AD: Tell us about your background(s) 

(AMT) I am a classicist and Byzantine historian by training, with special interests in monasticism and the lives of saints. I have long advocated the importance of translating Byzantine texts in order to make this medieval Greek literature more accessible to students and the general public, especially those actively engaged in the practice of the Christian faith. To this end in the 1990s I served as general editor of three volumes of saints’ lives in translation published by Dumbarton Oaks.

(SFJ) I too am a classicist by training, though more on the late Roman than the Byzantine side. My work has focused primarily on the literary history of the fourth to seventh centuries, mainly in Greek, but also in Latin and Syriac. I find the intersection of all the late antique Christian languages quite a compelling topic -- translation of the Bible, sites of multilingualism, etc. -- and I think more and more work will be done on this field as students of Late Antiquity and Byzantium take up the study of other languages (Syriac, Armenian, Coptic, etc.).

AD: What led to work on this book in particular?

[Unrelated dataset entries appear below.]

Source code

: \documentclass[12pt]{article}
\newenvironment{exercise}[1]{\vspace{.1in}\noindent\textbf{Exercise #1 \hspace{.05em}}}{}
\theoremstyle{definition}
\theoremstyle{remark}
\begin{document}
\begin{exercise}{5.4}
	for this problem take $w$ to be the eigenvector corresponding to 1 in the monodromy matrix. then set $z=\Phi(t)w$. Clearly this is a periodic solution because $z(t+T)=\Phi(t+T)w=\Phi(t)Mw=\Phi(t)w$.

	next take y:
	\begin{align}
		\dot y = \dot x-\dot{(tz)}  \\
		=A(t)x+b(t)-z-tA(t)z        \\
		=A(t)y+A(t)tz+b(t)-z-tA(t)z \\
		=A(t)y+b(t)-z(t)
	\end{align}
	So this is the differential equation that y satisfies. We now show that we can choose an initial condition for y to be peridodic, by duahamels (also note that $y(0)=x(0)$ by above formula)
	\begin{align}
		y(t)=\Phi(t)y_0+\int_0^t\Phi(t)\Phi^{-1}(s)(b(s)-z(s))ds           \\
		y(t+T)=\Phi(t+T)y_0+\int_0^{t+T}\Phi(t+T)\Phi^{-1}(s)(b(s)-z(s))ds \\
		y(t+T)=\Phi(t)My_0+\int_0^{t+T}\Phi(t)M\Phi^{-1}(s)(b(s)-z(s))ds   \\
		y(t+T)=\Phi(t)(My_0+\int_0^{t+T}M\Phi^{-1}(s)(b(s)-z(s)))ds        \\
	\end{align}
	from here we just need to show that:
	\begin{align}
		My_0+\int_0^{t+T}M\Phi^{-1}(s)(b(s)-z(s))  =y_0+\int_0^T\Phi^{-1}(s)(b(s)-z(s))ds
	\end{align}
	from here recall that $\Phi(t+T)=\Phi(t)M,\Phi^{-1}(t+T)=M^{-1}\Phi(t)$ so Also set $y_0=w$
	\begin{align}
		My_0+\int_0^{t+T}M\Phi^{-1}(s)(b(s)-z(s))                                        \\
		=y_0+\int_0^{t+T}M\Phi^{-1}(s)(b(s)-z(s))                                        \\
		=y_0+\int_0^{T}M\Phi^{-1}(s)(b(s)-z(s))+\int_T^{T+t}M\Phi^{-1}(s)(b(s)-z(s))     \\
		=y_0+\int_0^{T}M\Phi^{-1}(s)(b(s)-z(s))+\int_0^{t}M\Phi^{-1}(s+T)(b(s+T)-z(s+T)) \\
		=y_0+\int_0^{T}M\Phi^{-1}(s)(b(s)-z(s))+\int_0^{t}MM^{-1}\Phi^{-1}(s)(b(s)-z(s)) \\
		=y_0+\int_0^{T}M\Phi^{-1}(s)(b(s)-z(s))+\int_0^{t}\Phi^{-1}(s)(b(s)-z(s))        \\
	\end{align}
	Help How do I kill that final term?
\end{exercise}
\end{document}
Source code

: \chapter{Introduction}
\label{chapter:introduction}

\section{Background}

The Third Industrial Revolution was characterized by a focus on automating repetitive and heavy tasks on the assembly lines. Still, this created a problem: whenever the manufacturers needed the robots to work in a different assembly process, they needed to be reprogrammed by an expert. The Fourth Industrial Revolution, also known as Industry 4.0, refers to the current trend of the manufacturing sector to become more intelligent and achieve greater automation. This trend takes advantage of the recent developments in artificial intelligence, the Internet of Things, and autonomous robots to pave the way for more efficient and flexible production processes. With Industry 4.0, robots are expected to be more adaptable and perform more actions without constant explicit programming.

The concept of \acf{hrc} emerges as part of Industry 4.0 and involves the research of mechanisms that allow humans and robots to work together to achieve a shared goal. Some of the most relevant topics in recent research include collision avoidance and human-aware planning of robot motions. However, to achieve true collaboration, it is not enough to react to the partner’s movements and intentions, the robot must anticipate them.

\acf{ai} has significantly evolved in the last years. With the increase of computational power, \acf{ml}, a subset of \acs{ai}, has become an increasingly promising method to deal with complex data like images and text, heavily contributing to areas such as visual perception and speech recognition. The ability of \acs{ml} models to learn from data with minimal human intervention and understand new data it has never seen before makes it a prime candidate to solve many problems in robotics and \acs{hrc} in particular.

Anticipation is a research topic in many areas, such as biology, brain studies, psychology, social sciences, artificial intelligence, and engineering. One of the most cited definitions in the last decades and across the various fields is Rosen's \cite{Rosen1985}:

(AMT) In 2009 I was asked to become editor of the Byzantine Greek series of the new Dumbarton Oaks Medieval Library, a series which also includes texts and translations in medieval Latin and Old English. Each volume has the original-language text on the left-hand page and a modern English translation on the right hand side. I felt that a collection of Byzantine miracle tales would be a good choice to launch the Byzantine Greek series, and so invited Scott to collaborate with me, since I knew he was very familiar with the miracles of Saint Thekla. I myself had already prepared draft translations of the anonymous miracles of the shrine of the Virgin of the Spring (Pege) in Constantinople and of the miracles of Gregory Palamas in Thessalonike, and was anxious to revise them for publication.

AD: Take us behind the scenes, as it were, in the translation process. Were most of these texts in Greek, or other languages? What was the status of the manuscripts or other texts and editions from which you were working? 

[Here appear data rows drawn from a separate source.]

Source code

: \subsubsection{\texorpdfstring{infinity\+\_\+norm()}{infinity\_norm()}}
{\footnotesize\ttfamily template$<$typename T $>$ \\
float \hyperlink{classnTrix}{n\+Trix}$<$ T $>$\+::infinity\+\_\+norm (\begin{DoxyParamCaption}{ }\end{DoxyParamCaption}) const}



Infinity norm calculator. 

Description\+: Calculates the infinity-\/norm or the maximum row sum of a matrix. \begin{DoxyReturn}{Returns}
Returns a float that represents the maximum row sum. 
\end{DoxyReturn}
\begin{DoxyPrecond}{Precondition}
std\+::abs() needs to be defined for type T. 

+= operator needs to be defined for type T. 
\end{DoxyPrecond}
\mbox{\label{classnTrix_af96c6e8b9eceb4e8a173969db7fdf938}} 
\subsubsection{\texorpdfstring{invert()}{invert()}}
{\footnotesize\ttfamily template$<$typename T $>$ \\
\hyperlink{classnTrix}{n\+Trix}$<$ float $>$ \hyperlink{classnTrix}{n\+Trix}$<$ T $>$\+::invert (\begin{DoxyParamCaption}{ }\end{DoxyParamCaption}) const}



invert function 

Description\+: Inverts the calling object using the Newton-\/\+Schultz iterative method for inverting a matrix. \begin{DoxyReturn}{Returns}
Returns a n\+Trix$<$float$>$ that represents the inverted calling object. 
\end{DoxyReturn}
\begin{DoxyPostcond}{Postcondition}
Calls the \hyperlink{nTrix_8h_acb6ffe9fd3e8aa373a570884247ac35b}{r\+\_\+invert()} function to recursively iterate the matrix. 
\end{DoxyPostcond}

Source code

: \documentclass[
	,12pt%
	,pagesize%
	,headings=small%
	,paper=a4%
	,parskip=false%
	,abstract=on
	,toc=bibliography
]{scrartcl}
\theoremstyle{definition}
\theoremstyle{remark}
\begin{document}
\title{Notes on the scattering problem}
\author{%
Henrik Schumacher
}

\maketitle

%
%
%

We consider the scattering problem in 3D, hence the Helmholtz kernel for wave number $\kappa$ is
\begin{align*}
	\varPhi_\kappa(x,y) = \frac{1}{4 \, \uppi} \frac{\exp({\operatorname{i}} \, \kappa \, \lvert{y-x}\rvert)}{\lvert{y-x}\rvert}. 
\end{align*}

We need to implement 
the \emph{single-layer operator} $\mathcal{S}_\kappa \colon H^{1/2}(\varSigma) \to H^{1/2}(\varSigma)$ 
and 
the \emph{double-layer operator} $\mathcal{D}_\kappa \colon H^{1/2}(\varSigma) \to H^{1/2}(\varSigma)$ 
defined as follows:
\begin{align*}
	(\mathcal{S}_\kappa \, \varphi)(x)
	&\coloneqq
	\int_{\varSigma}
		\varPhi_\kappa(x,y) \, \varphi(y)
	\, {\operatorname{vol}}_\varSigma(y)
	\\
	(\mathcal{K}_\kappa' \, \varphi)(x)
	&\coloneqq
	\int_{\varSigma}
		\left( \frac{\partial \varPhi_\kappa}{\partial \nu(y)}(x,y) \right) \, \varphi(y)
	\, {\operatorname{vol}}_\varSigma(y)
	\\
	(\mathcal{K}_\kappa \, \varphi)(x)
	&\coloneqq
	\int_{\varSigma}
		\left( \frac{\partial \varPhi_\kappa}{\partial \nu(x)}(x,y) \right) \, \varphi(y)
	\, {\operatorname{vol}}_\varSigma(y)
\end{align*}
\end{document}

(AMT) All the texts in the Byzantine series are in medieval Greek. For this volume we had the advantage of working with Greek texts that already existed in good editions, but for the miracles of the Pege I ordered a copy of the manuscript from the Vatican and checked it against the printed edition. This enabled me to correct a few minor errors in the Greek text. I hope that the new DOML series will make people as familiar with Byzantine literature as they are with its art.

AD: There seems to be an endless interest today in all things Byzantine, with book upon book being published on all aspects of the East-Roman Empire. What do you think explains this abiding, if not burgeoning, interest today? 

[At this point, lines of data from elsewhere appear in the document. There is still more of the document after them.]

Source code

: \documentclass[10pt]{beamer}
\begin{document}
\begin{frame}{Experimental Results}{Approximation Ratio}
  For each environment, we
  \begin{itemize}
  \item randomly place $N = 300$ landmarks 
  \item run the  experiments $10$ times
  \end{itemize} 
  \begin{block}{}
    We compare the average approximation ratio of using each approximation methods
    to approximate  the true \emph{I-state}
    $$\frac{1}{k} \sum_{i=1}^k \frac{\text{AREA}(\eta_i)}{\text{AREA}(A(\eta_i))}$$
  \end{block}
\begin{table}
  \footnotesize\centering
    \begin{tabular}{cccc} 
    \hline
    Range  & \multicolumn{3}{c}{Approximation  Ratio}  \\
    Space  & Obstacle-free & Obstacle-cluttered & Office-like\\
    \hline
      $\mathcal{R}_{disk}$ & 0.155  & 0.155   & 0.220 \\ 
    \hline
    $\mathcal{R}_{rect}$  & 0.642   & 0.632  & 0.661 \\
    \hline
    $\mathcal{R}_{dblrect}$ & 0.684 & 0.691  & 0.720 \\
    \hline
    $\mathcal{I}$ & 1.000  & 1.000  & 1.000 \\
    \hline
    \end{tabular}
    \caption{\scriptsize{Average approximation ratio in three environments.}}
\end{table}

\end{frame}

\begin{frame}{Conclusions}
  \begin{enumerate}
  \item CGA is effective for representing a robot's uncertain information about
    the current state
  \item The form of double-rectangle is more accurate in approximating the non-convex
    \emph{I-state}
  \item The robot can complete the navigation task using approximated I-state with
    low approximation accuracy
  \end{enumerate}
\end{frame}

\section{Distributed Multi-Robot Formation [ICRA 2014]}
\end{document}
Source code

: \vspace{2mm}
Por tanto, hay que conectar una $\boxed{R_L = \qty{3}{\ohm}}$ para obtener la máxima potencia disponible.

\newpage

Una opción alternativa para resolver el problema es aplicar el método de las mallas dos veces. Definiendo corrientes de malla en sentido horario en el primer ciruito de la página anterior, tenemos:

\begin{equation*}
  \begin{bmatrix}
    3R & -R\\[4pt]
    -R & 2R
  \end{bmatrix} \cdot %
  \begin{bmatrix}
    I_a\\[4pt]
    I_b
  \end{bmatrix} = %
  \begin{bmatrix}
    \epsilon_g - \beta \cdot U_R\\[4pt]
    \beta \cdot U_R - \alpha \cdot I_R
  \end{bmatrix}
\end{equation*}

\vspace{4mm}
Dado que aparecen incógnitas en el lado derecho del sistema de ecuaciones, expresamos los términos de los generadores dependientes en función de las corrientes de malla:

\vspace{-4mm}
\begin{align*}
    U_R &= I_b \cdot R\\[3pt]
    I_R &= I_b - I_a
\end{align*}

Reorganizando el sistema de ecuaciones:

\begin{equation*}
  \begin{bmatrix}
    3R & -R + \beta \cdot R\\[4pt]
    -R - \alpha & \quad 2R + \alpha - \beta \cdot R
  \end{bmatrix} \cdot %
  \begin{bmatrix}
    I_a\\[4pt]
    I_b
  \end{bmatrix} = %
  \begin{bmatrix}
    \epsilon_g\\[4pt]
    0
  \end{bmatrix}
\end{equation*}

(AMT) Interest in Byzantium has been spurred by a number of factors, including the major exhibits of Byzantine art at the Metropolitan Museum in recent years. I also think more people are visiting Turkey, where they encounter Byzantine churches and monuments, and are inspired to read further about this long-lived medieval civilization.

(SFJ) My former advisor, Averil Cameron, a few years ago wrote an article called "The Absence of Byzantium" which addressed particularly the lack of a sophisticated understanding of what role Byzantium should play in the modern debates over the "clash of cultures". I will leave your readers to engage her political commentary, but I would say the interest of a popular readership in Byzantium is somewhat mixed. There is an awareness of Byzantium being between East and West, and being between ancient and modern, and that makes it attractive since it seems to speak to every possible imaginary world in some way. But Byzantium itself had its own forms of discourse, political and religious, and is not always the easiest field to get a handle on. One must learn these forms and develop a knack for them. I think the DOML series will go some way to putting this unique culture in front of more readers.

AD: For some miracles are the biggest stumbling block to Christianity--superstition and trickery to dupe the credulous. To others, miracles are the supreme proof of Christianity's truth. Where, broadly speaking, did the Byzantines come down on this?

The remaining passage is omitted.